Сии последние, исключая столь важных случаев, не знали, как отворяются в нее двери.

Сколь ни молод я был, но в первую зиму пребывания моего в Петербурге мог я увидеть, что в нем только две дороги — общество и служба — выводят молодых людей из безвестности, в коей погрязают из них девять десятых. Самые успехи в русской литературе, коею так мало тогда занимались, если они не были чрезвычайные, не могли спасти от забвения.

Высокое общество не совсем похоже было на нынешнее. Оно было не столько еще снимок с прежнего парижского, сколько копия с венского. Там венгерские магнаты, на собственном содержании имеющие войска, там немецкие князья, из коих многие пользуются правами, присвоенными владетельным государям, имперские графы, фамилии коих обладают несколькими майоратами, польские, богемские и итальянские роды, соединяющие древность происхождений с огромными богатствами. Из них составилась плотная масса, совершенно отделенная от других сословий, заимствующая часть блеска своего от императора и его двора, но самостоятельная, совершенно от них независимая. Кому известна Россия, тот знает, на каком зыбком основании поставлена наша так называемая аристократия. Казалось, подражание тут дело невозможное; однако же оно отчасти удалось: мы где что подметим, то хотя на время, а уже верно искусно переймем.

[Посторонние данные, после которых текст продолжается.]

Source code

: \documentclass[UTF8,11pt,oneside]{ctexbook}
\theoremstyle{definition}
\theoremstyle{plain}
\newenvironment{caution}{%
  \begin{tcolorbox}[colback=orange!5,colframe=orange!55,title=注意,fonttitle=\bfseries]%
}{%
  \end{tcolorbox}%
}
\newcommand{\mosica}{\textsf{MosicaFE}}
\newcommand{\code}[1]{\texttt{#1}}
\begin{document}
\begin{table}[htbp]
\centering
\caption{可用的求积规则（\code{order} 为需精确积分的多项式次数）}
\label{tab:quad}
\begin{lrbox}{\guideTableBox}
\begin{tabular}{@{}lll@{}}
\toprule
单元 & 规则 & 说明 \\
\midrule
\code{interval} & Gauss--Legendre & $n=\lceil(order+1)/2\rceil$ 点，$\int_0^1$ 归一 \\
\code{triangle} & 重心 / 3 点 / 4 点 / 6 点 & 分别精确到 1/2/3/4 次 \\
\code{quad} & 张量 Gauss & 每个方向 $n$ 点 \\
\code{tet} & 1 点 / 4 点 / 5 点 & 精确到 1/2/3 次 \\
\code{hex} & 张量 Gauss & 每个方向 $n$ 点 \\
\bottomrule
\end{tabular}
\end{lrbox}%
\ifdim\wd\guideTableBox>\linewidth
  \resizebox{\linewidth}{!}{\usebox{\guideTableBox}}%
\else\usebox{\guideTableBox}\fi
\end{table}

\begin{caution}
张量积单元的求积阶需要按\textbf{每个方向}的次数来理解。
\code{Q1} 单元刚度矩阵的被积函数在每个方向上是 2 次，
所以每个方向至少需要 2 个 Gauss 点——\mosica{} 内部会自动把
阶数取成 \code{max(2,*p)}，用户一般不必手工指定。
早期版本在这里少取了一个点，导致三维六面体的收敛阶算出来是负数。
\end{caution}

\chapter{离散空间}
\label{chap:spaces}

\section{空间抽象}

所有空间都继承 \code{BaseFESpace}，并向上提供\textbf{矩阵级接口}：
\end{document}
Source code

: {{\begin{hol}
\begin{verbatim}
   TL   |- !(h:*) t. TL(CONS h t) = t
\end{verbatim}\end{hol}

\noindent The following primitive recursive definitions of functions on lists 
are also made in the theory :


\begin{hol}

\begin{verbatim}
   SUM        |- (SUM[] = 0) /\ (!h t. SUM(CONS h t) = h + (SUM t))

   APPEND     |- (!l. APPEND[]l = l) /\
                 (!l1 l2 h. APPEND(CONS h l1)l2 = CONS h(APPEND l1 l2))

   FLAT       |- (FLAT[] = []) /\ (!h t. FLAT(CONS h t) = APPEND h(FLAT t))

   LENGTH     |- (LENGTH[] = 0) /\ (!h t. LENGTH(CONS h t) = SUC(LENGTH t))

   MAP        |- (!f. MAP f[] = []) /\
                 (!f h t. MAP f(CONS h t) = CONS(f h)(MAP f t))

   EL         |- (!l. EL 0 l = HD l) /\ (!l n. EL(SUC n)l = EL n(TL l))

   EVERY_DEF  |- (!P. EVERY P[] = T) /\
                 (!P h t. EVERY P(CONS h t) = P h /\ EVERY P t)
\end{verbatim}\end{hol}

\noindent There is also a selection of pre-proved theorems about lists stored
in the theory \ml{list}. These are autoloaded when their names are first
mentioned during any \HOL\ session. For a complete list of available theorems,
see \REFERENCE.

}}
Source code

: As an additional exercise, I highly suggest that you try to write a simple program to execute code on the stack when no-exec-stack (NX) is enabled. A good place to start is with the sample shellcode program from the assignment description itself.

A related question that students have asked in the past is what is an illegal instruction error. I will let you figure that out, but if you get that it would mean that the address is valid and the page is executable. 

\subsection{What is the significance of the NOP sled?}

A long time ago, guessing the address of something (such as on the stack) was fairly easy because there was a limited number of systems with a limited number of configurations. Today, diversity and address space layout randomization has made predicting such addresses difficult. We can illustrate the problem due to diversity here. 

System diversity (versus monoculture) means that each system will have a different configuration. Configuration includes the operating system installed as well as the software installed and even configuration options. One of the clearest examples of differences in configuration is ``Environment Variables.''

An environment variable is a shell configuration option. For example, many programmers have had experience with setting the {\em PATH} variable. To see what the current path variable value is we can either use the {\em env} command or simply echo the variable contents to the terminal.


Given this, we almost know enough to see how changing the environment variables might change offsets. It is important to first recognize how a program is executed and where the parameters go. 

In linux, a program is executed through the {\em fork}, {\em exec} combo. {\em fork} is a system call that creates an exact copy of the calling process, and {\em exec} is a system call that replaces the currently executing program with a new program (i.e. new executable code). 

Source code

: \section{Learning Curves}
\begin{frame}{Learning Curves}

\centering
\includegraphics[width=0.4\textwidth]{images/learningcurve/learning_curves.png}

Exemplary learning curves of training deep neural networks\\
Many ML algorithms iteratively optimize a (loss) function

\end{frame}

Богатые фортуны не были еще разделены между потомками, не были еще враздробь промотаны. Они принадлежали по большей части людям, коим титул и высокий чин давали хотя иногда новую, но настоящую знатность. Камергерство четвертого класса и камер-юнкерство пятого сыновьям их, одним в двадцать пять, другим в восемнадцать лет, открывали рано дорогу к почестям. Унизительная, убийственная обязанность переписывать в канцеляриях бумаги для них не существовала. Предшественники Екатерины, как и она сама, как и сын ее, возводя кого-нибудь на высокую степень, давали ему средства не только поддержать блеск даруемого ему титула, но даже разливать его на своих потомков. Все было в гармонии, пока неосмотрительная щедрость Павла Первого не повысила чинами людей, коих всех не в состоянии был он обогатить.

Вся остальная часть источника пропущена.